Retraites : la gauche accuse le gouvernement d’instrumentaliser les prévisions de déficit

samedi 24 avril 2010.
 

Martine Aubry dénonce la « dramatisation » des projections du Conseil d’orientation des retraites et réaffirme son opposition au report de l’âge légal du départ sans se prononcer sur l’allongement de la durée de cotisation. L’UMP reproche à la gauche de « nier les réalités ». Le président du COR défend l’impartialité du conseil.

Le Parti socialiste n’a pas attendu que le gouvernement dévoile clairement ses intentions pour la réforme des retraites, ni même que les différentes hypothèses de réforme soient chiffrées, début mai. Les prévisions de déficit vertigineuses examinées par le Conseil d’orientation des retraites (COR) lui ont donné l’occasion dès hier de faire entendre sa voix. Dans une tribune publiée par « Le Monde  », Martine Aubry refuse de « céder aux ultimatums », accusant l’exécutif de « chercher à dramatiser  » la situation avec des chiffres aussi inquiétants. Le rapport du COR « ne doit pas être instrumentalisé  ». Le Conseil prévoit entre 56 et 80 milliards d’euros de déficit des régimes de retraite en 2030.

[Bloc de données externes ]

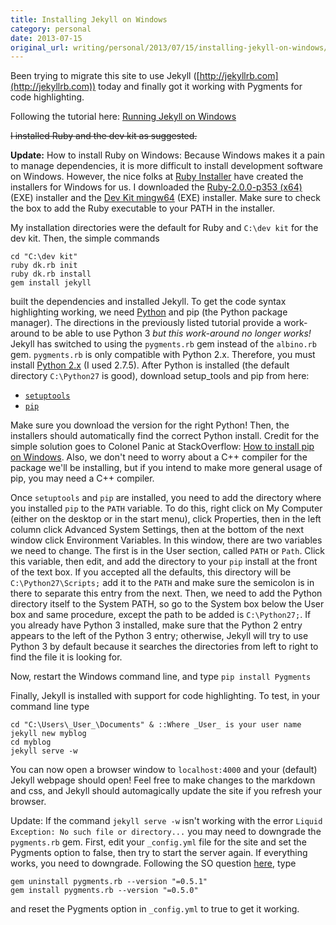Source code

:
 ```yaml
---
title: Installing Jekyll on Windows
category: personal
date: 2013-07-15
original_url: writing/personal/2013/07/15/installing-jekyll-on-windows/index.html
---
```


Been trying to migrate this site to use Jekyll
([http://jekyllrb.com](http://jekyllrb.com)) today and finally got it working
with Pygments for code highlighting.
<!--more-->

Following the tutorial here: [Running Jekyll on
Windows](http://www.madhur.co.in/blog/2011/09/01/runningjekyllwindows.html)

~~I installed Ruby and the dev kit as suggested.~~

**Update:** How to install Ruby on Windows: Because Windows makes it a pain to
manage dependencies, it is more difficult to install development software on
Windows. However, the nice folks at [Ruby Installer](http://rubyinstaller.org)
have created the installers for Windows for us. I downloaded the
[Ruby-2.0.0-p353
(x64)](http://dl.bintray.com/oneclick/rubyinstaller/rubyinstaller-2.0.0-p353-x64.exe?direct)
(EXE) installer and the [Dev Kit
mingw64](http://cdn.rubyinstaller.org/archives/devkits/DevKit-mingw64-64-4.7.2-20130224-1432-sfx.exe)
(EXE) installer. Make sure to check the box to add the Ruby executable to your
PATH in the installer.

My installation directories were the default for Ruby and `C:\dev kit` for the
dev kit. Then, the simple commands

```batch
cd "C:\dev kit"
ruby dk.rb init
ruby dk.rb install
gem install jekyll
```

built the dependencies and installed Jekyll. To get the code syntax highlighting
working, we need [Python](https://www.python.org) and pip (the Python package
manager). The directions in the previously listed tutorial provide a work-around
to be able to use Python 3 *but this work-around no longer works!* Jekyll has
switched to using the `pygments.rb` gem instead of the `albino.rb` gem.
`pygments.rb` is only compatible with Python 2.x. Therefore, you must install
[Python 2.x](https://www.python.org/download/) (I used 2.7.5). After Python is
installed (the default directory `C:\Python27` is good), download setup_tools
and pip from here:

* [`setuptools`](http://www.lfd.uci.edu/~gohlke/pythonlibs/#setuptools")
* [`pip`](http://www.lfd.uci.edu/~gohlke/pythonlibs/#pip)

Make sure you download the version for the right Python! Then, the installers
should automatically find the correct Python install. Credit for the simple
solution goes to Colonel Panic at StackOverflow: [How to install pip on
Windows](http://stackoverflow.com/a/12476379/2449192). Also, we don't need to
worry about a C++ compiler for the package we'll be installing, but if you
intend to make more general usage of pip, you may need a C++ compiler.

Once `setuptools` and `pip` are installed, you need to add the directory where
you installed `pip` to the `PATH` variable. To do this, right click on My
Computer (either on the desktop or in the start menu), click Properties, then in
the left column click Advanced System Settings, then at the bottom of the next
window click Environment Variables. In this window, there are two variables we
need to change. The first is in the User section, called `PATH` or `Path`. Click
this variable, then edit, and add the directory to your `pip` install at the
front of the text box. If you accepted all the defaults, this directory will be
`C:\Python27\Scripts;` add it to the `PATH` and make sure the semicolon is in
there to separate this entry from the next. Then, we need to add the Python
directory itself to the System PATH, so go to the System box below the User box
and same procedure, except the path to be added is `C:\Python27;`. If you
already have Python 3 installed, make sure that the Python 2 entry appears to
the left of the Python 3 entry; otherwise, Jekyll will try to use Python 3 by
default because it searches the directories from left to right to find the file
it is looking for.

Now, restart the Windows command line, and type `pip install Pygments`

Finally, Jekyll is installed with support for code highlighting. To test, in
your command line type

```batch
cd "C:\Users\_User_\Documents" & ::Where _User_ is your user name
jekyll new myblog
cd myblog
jekyll serve -w
```

You can now open a browser window to `localhost:4000` and your (default) Jekyll
webpage should open! Feel free to make changes to the markdown and css, and
Jekyll should automagically update the site if you refresh your browser.

Update: If the command `jekyll serve -w` isn't working with the error `Liquid
Exception: No such file or directory...` you may need to downgrade the
`pygments.rb` gem. First, edit your `_config.yml` file for the site and set the
Pygments option to false, then try to start the server again. If everything
works, you need to downgrade. Following the SO question
[here](http://stackoverflow.com/questions/17364028/jekyll-on-windows-pygments-not-working),
type

```batch
gem uninstall pygments.rb --version "=0.5.1"
gem install pygments.rb --version "=0.5.0"
```

and reset the Pygments option in `_config.yml` to true to get it working.

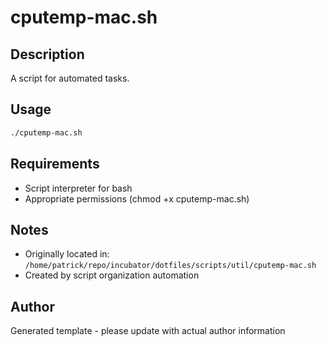 # cputemp-mac.sh

## Description
A script for automated tasks.

## Usage
```bash
./cputemp-mac.sh
```

## Requirements
- Script interpreter for bash
- Appropriate permissions (chmod +x cputemp-mac.sh)

## Notes
- Originally located in: `/home/patrick/repo/incubator/dotfiles/scripts/util/cputemp-mac.sh`
- Created by script organization automation

## Author
Generated template - please update with actual author information
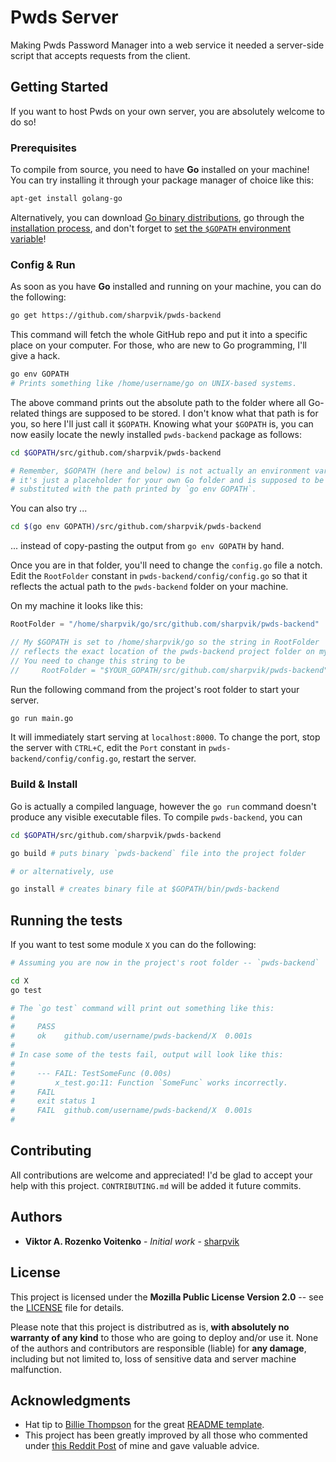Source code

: # Pwds Server

Making Pwds Password Manager into a web service it needed a server-side script
that accepts requests from the client.



## Getting Started

If you want to host Pwds on your own server, you are absolutely welcome to do
so! 


### Prerequisites

To compile from source, you need to have **Go** installed on your machine! You
can try installing it through your package manager of choice like this:

```bash
apt-get install golang-go
```

Alternatively, you can download [Go binary distributions][bin], go through the [installation process][install], and don't forget to [set the `$GOPATH`
environment variable][GOPATH]!

[bin]: https://golang.org/dl/
[install]: https://golang.org/doc/install
[GOPATH]: https://github.com/golang/go/wiki/SettingGOPATH


### Config & Run

As soon as you have **Go** installed and running on your machine, you can do the
following:

```bash
go get https://github.com/sharpvik/pwds-backend
```

This command will fetch the whole GitHub repo and put it into a specific place
on your computer. For those, who are new to Go programming, I'll give a hack.

```bash
go env GOPATH
# Prints something like /home/username/go on UNIX-based systems.
```

The above command prints out the absolute path to the folder where all
Go-related things are supposed to be stored. I don't know what that path is for 
you, so here I'll just call it `$GOPATH`. Knowing what your `$GOPATH` is, you
can now easily locate the newly installed `pwds-backend` package as follows:

```bash
cd $GOPATH/src/github.com/sharpvik/pwds-backend

# Remember, $GOPATH (here and below) is not actually an environment variable,
# it's just a placeholder for your own Go folder and is supposed to be
# substituted with the path printed by `go env GOPATH`.
```

You can also try ...

```bash
cd $(go env GOPATH)/src/github.com/sharpvik/pwds-backend
```

... instead of copy-pasting the output from `go env GOPATH` by hand.

Once you are in that folder, you'll need to change the `config.go` file a notch.
Edit the `RootFolder` constant in `pwds-backend/config/config.go` so that it
reflects the actual path to the `pwds-backend` folder on your machine.

On my machine it looks like this:

```go
RootFolder = "/home/sharpvik/go/src/github.com/sharpvik/pwds-backend"

// My $GOPATH is set to /home/sharpvik/go so the string in RootFolder
// reflects the exact location of the pwds-backend project folder on my machine.
// You need to change this string to be
//     RootFolder = "$YOUR_GOPATH/src/github.com/sharpvik/pwds-backend"
```

Run the following command from the project's root folder to start your server.

```bash
go run main.go
```

It will immediately start serving at `localhost:8000`. To change the port, stop
the server with `CTRL+C`, edit the `Port` constant in
`pwds-backend/config/config.go`, restart the server.


### Build & Install

Go is actually a compiled language, however the `go run` command doesn't produce
any visible executable files. To compile `pwds-backend`, you can

```bash
cd $GOPATH/src/github.com/sharpvik/pwds-backend

go build # puts binary `pwds-backend` file into the project folder

# or alternatively, use

go install # creates binary file at $GOPATH/bin/pwds-backend
```



## Running the tests

If you want to test some module `X` you can do the following:

```bash
# Assuming you are now in the project's root folder -- `pwds-backend`

cd X
go test

# The `go test` command will print out something like this:
#
#     PASS
#     ok  	github.com/username/pwds-backend/X	0.001s
#
# In case some of the tests fail, output will look like this:
#
#     --- FAIL: TestSomeFunc (0.00s)
#         x_test.go:11: Function `SomeFunc` works incorrectly.
#     FAIL
#     exit status 1
#     FAIL	github.com/username/pwds-backend/X	0.001s
#
```



## Contributing

All contributions are welcome and appreciated! I'd be glad to accept your help
with this project. `CONTRIBUTING.md` will be added it future commits.



## Authors

- **Viktor A. Rozenko Voitenko** - *Initial work* - [sharpvik]

[sharpvik]: https://github.com/sharpvik



## License

This project is licensed under the **Mozilla Public License Version 2.0** --
see the [LICENSE](LICENSE) file for details.

Please note that this project is distributred as is,
**with absolutely no warranty of any kind** to those who are going to deploy
and/or use it. None of the authors and contributors are responsible (liable)
for **any damage**, including but not limited to, loss of sensitive data and
server machine malfunction.



## Acknowledgments

- Hat tip to [Billie Thompson] for the great [README template].
- This project has been greatly improved by all those who commented under
[this Reddit Post][Reddit post] of mine and gave valuable advice.

[Billie Thompson]: https://gist.github.com/PurpleBooth
[README template]: https://gist.github.com/PurpleBooth/109311bb0361f32d87a2

[Reddit post]: https://www.reddit.com/r/Python/comments/egtgjq/password_manager_in_python3/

La première secrétaire du PS réaffirme qu’elle défendra « le maintien de l’âge légal du départ à la retraite à 60 ans ». Et d’ajouter : « Si l’âge légal était repoussé à 62, 63 ou 65 ans, comme le préconisent l’UMP et le Medef, des centaines de milliers de personnes qui ont commencé à travailler très jeunes seraient contraintes de faire 44, 45, 48 années de travail. »

Mais Martine Aubry n’aborde pas la question clef de l’allongement de la durée de cotisation, autre moyen envisagé par le gouvernement pour augmenter la période d’activité. Le PS, il est vrai, est divisé sur ce sujet. « Dire qu’on ne pourra pas allonger la durée de cotisation, ça n’est pas crédible, c’est mentir aux Français », a réaffirmé sur Canal+ Manuel Valls, candidat aux primaires du PS pour 2012, quand d’autres ténors écartent cette solution.

« C’est Nostradamus »

Pour le Parti communiste, « toute cette opération de conditionnement de masse n’a qu’un but : faire entrer au forceps une réforme qui s’apparente à un saccage systématique des retraites ». Jean-Luc Mélenchon, fondateur du Parti de gauche, a dénoncé une « grotesque campagne d’affolement » lancée selon lui par le gouvernement sur la base du rapport.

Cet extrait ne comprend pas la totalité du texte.